6 Monte Carlo simulations

6.1 Some important concepts

We will spend a lot of time learning about statistical properties of estimators. To be precise, let \(\hat{\theta}_n\) be an estimator of a parameter \(\theta\). The estimator is a functions of the sample, say \(\{X_1, X_2, \ldots, X_n\}\). The sample consists of random variables and any function of the sample, including \(\hat{\theta}_n\), is a random variable as well. That is, for different realizations of the data, we get different realizations of the estimator.

These arguments can be confusing because in practice we typically only have one data set and therefore only one realization of the estimator. But we could also think of all the other realizations of the data we could have obtained. For example, consider your starting salary after graduation. Let \(\theta\) be the expected starting salary, which is a fixed number that we do not know. After everyone started working and we see your actual starting salaries, we can calculate the sample average as an estimate of the expected value, but this estimate is just one potential realization. If things had turned out slightly different, your starting salaries might have been different and we would have seen a different realization of the estimator.

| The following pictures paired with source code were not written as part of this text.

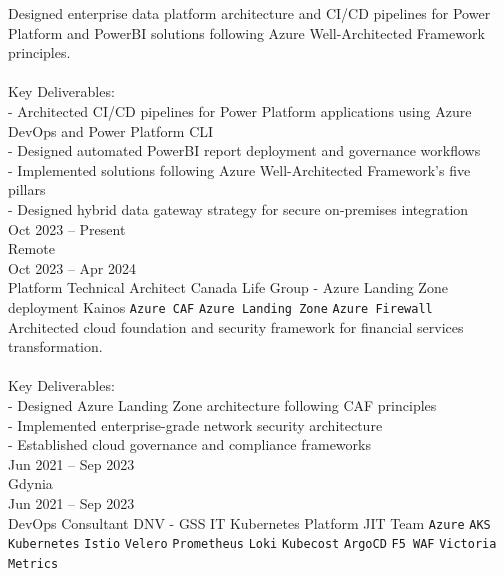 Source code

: \documentclass[9pt]{style/developercv}
\begin{document}
\begin{entrylist}
{      Designed enterprise data platform architecture and CI/CD pipelines for Power Platform and PowerBI solutions following Azure Well-Architected Framework principles.\\
      \\
      Key Deliverables:\\
      - Architected CI/CD pipelines for Power Platform applications using Azure DevOps and Power Platform CLI\\
      - Designed automated PowerBI report deployment and governance workflows\\
      - Implemented solutions following Azure Well-Architected Framework's five pillars\\
      - Designed hybrid data gateway strategy for secure on-premises integration\\
    }
    \entry
    {Oct 2023 -- Present\\\footnotesize{Remote}
    \\Oct 2023  -- Apr 2024\\\footnotesize{Platform Technical Architect}}
        {Canada Life Group - Azure Landing Zone deployment}
        {Kainos}
        {
            \texttt{Azure CAF}\slashsep
      \texttt{Azure Landing Zone}\slashsep
            \texttt{Azure Firewall}\\

      Architected cloud foundation and security framework for financial services transformation.\\
      \\
      Key Deliverables:\\
      - Designed Azure Landing Zone architecture following CAF principles\\
      - Implemented enterprise-grade network security architecture\\
      - Established cloud governance and compliance frameworks\\
        }
    \entry
    {Jun 2021 -- Sep 2023\\\footnotesize{Gdynia}
    \\Jun 2021 -- Sep 2023\\\footnotesize{DevOps Consultant}}
        {DNV - GSS IT Kubernetes Platform}
        {JIT Team}
        {
            \texttt{Azure}\slashsep
      \texttt{AKS}\slashsep
            \texttt{Kubernetes}\slashsep
            \texttt{Istio}\slashsep
            \texttt{Velero}\slashsep
      \texttt{Prometheus}\slashsep
      \texttt{Loki}\slashsep
      \texttt{Kubecost}\slashsep
      \texttt{ArgoCD}\slashsep
      \texttt{F5 WAF}\slashsep
      \texttt{Victoria Metrics}\\

}
\end{entrylist}
\end{document}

Since an estimator is a random variable, it has a distribution and (typically) a mean and a variance. We call an estimator unbiased if \[E\left(\hat{\theta}_n\right) = \theta\] That is, the average value of the estimator over all the hypothetical data sets we could have obtained is equal to \(\theta\). Unbiasedness can hold for any sample size \(n\) and is therefore called a small-sample property. Unbiasedness does not imply that \(\hat{\theta}_n\) is necessarily close to \(\theta\).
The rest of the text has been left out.